Problematika Asbab al-Nuzul   

Memahami al-Qur’an tidak cukup hanya dengan mengandalkan penguasaan bahasa Arab, apalagi hanya dengan bekal terjemah. Dibutuhkan banyak piranti untuk dapat memahami al-Qur’an dengan benar agar tidak terjatuh dalam penafsiran yang arbriter. Salah satu piranti yang dibutuhkan dalam memahami al-Qur’an adalah asbāb al-nuzūl. Ibnu Daqīq al-‘Īd berkata, “Penjelasan sabab Nuzūl adalah jalan yang kuat untuk memahami al-Qur’an”[1]. Sementara al-Wāhidī menjelaskan, “tidak mungkin mengetahui penafsiran suatu ayat tanpa mengacu pada kisah ayat tersebut dan penjelasan turunnya.”[2]. Sedangkan Ibnu Taimiyah berpandangan, “mengetahui sabab Nuzuūl dapat membantu memahami al-Qur’an. Sebab, mengetahui ‘sebab’ dapat melahirkan pengetahuan tentang ‘akibat’ ”[3].

Di samping itu asbāb al-nuzūl merupakan konteks situasi yang dapat menentukan makna teks. Tanpa memahami konteks, pemahaman terhadap teks dapat mengalami distorsi. Dengan mengetahui asbāb al-nuzūl, kemugkinan terjadinya distorsi pemahaman dapat dikurangi, bahkan dihilangkan. Sebab, seperti dikatakan al-Shāṭibī, mengetahui asbāb al-nuzūl sama artinya dengan mengetahui konteks situasi[4].

Urgensi asbāb al-nuzūl bagi pemahaman al-Qur`an telah disadari oleh ulama bersamaan dengan tumbuh dan berkembangnya kajian tafsir. Awalnya asbāb al-nuzūl merupakan bagian dari kajian tafsir. Dalam perkembangannya asbāb al-nuzūl menjadi kajian yang terpisah. Tafṣīl li Asbāb al-Nuzūl ‘an Maymūn bin Mahrān karya Maimun bin Mahran (w. 117 H) merupakan kitab pertama yang membahas asbāb al-nuzūl secara khusus.

Kajian asbāb al-nuzūl pada periode paling awal lebih merupakan koleksi riwayat-riwayat yang berhubungan dengan asbāb al-nuzūl tanpa banyak menyinggung kajian teoritis (dirāyah). Al-Wāḥidī (w. 468 H), misalnya, hanya menyinggung satu kajian teoritis, yaitu sumber otoritatif asbāb al-nuzūl[5]. Kajian teoritis asbāb al-nuzūl juga disinggung Ibnu Taimiyah (w. 728 H.) dalam Muqaddimah fi ‘Ilmal-Tafsīr. Ketika membicarakan perbedaan tafsir antar ulama Ibnu Taimiyah menyinggung dua isu asbāb al-nuzūl, yaitu urgensi asbāb al-nuzūl dalam memahami al-Qur`an dan redaksi sahabat dalam menceritakan asbāb al-nuzūl yang diantaranya bermuara pada kesimpulan, ayat yang sama dapat turun dua kali dengan asbāb al-nuzūl yang berbeda[6].

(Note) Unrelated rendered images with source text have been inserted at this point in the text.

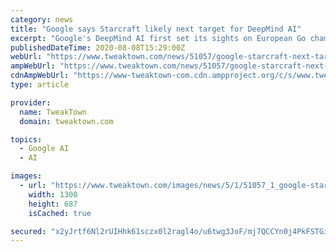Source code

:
 ```yaml
---
category: news
title: "Google says Starcraft likely next target for DeepMind AI"
excerpt: "Google's DeepMind AI first set its sights on European Go champion Fan Hui, defeating it soundly before taking the crown from world champion Lee Sedol (while there's still one game to go in the ..."
publishedDateTime: 2020-08-08T15:29:00Z
webUrl: "https://www.tweaktown.com/news/51057/google-starcraft-next-target-deepmind-ai/index.html"
ampWebUrl: "https://www.tweaktown.com/news/51057/google-starcraft-next-target-deepmind-ai/amp.html"
cdnAmpWebUrl: "https://www-tweaktown-com.cdn.ampproject.org/c/s/www.tweaktown.com/news/51057/google-starcraft-next-target-deepmind-ai/amp.html"
type: article

provider:
  name: TweakTown
  domain: tweaktown.com

topics:
  - Google AI
  - AI

images:
  - url: "https://www.tweaktown.com/images/news/5/1/51057_1_google-starcraft-next-target-deepmind-ai_full.jpg"
    width: 1300
    height: 687
    isCached: true

secured: "x2yJrtf6Nl2rUIHhk61sczx0l2ragl4o/u6twg3JoF/mj7QCCYn0j4PkFSTGiVSb6W/iHhFuSeAkCTCDIIS9KlBcgsPTZevwHqxiVVW1yKeNY4nrNVAdSziDnDYxwdJxNwDM5wLEki8kylmYHR/8jmLAK/TyOikmDUmWf+p2OKIsTFUNnAF+s3heRN5jXcJYlqcNxWGvhIhn9D6O/UE3ar68s+VkmiJ38At0a/bhFFJu1FvwCZDpqmCx0w0vqqMsZbQuxV+35IMThO57B9Gbx03rIV/jgJS7o7x+TJqj7bry3cZ26xgOpk7J9FxgAv4fG8NmPT+qALKTmBNu1cbaDg==;1/rP/9Jv0ZEQ47uVXxpqiA=="
---
```



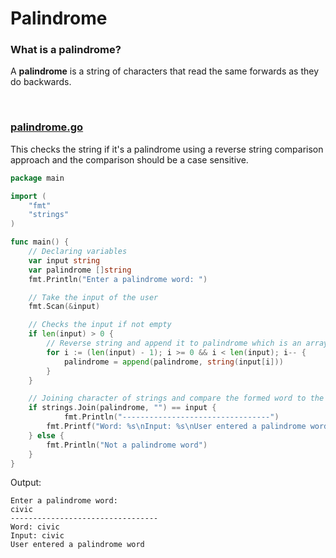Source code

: # Palindrome

### What is a palindrome?
A **palindrome** is a string of characters that read the same forwards as they do backwards.

<br />

### [palindrome.go](code/palindrome-checker/main.go)
This checks the string if it's a palindrome using a reverse string comparison approach and the comparison should be a case sensitive.

```go
package main

import (
	"fmt"
	"strings"
)

func main() {
	// Declaring variables
	var input string
	var palindrome []string
	fmt.Println("Enter a palindrome word: ")

	// Take the input of the user
	fmt.Scan(&input)

	// Checks the input if not empty
	if len(input) > 0 {
		// Reverse string and append it to palindrome which is an array of string
		for i := (len(input) - 1); i >= 0 && i < len(input); i-- {
			palindrome = append(palindrome, string(input[i]))
		}
	}

	// Joining character of strings and compare the formed word to the input.
	if strings.Join(palindrome, "") == input {
     		fmt.Println("---------------------------------")
		fmt.Printf("Word: %s\nInput: %s\nUser entered a palindrome word\n", strings.Join(palindrome, ""), input)
	} else {
		fmt.Println("Not a palindrome word")
	}
}
```

Output:
```
Enter a palindrome word:
civic
---------------------------------
Word: civic
Input: civic
User entered a palindrome word
```
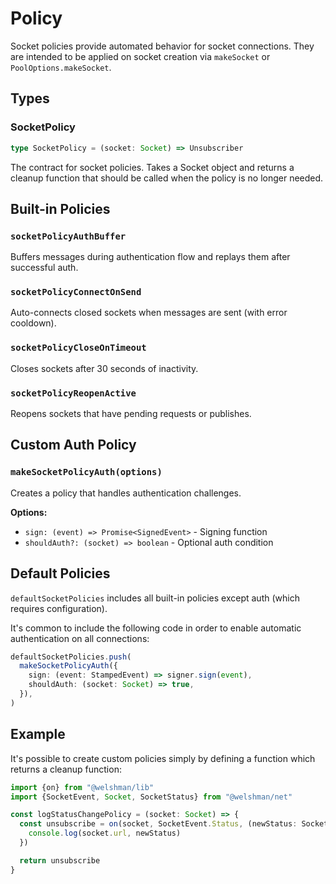 # Policy

Socket policies provide automated behavior for socket connections. They are intended to be applied on socket creation via `makeSocket` or `PoolOptions.makeSocket`.

## Types

### SocketPolicy
```typescript
type SocketPolicy = (socket: Socket) => Unsubscriber
```

The contract for socket policies. Takes a Socket object and returns a cleanup function that should be called when the policy is no longer needed.

## Built-in Policies

### `socketPolicyAuthBuffer`

Buffers messages during authentication flow and replays them after successful auth.

### `socketPolicyConnectOnSend`

Auto-connects closed sockets when messages are sent (with error cooldown).

### `socketPolicyCloseOnTimeout`

Closes sockets after 30 seconds of inactivity.

### `socketPolicyReopenActive`

Reopens sockets that have pending requests or publishes.

## Custom Auth Policy

### `makeSocketPolicyAuth(options)`

Creates a policy that handles authentication challenges.

**Options:**
- `sign: (event) => Promise<SignedEvent>` - Signing function
- `shouldAuth?: (socket) => boolean` - Optional auth condition

## Default Policies

`defaultSocketPolicies` includes all built-in policies except auth (which requires configuration).

It's common to include the following code in order to enable automatic authentication on all connections:

```typescript
defaultSocketPolicies.push(
  makeSocketPolicyAuth({
    sign: (event: StampedEvent) => signer.sign(event),
    shouldAuth: (socket: Socket) => true,
  }),
)
```

## Example

It's possible to create custom policies simply by defining a function which returns a cleanup function:

```typescript
import {on} from "@welshman/lib"
import {SocketEvent, Socket, SocketStatus} from "@welshman/net"

const logStatusChangePolicy = (socket: Socket) => {
  const unsubscribe = on(socket, SocketEvent.Status, (newStatus: SocketStatus) => {
    console.log(socket.url, newStatus)
  })

  return unsubscribe
}
```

Kajian teoritis yang lebih komprehensif ditemukan dalam al-Burhān fi ‘Ulūm al-Qur`an karya Badruddin al-Zarkashi (w. 794 H). Al-Zarkashi menempatkan asbāb al-nuzūl sebagai salah satu bab dalam al-Burhān. Beberapa poin asbāb al-nuzūl yang dibahas dalam al-Burhān adalah: (1) manfaat mengetahui asbāb al-nuzūl, (2) ayat yang sama turun lebih dari sekali dengan asbāb al-nuzūl yang berbeda (تكرار النزول) [7], (3) asbāb al-nuzūl spesifik dan ayat yang bersifat general.

Turunnya suatu ayat lebih dari sekali dengan asbāb al-nuzūl ganda juga dibicarakan al-Suyūṭīi (w. 911 H) dalam al-Itqān fi ‘Ulūm al-Qur`an. Bahkan dalam Lubāb al-Nuqūl, kitab yang khusus membahas asbāb al-nuzūl, al-Suyūṭīi mengelaborasi perbedaan riwayat asbāb al-nuzūl. Salah satu rumusannya adalah bahwa jika dua riwayat atau lebih memiliki sanad yang sama-sama kuat dan tidak mungkin dimenangkan salah satunya, maka dua riwayat tersebut menjadi asbāb al-nuzūl bagi ayat yang sama yang turun dua kali[8].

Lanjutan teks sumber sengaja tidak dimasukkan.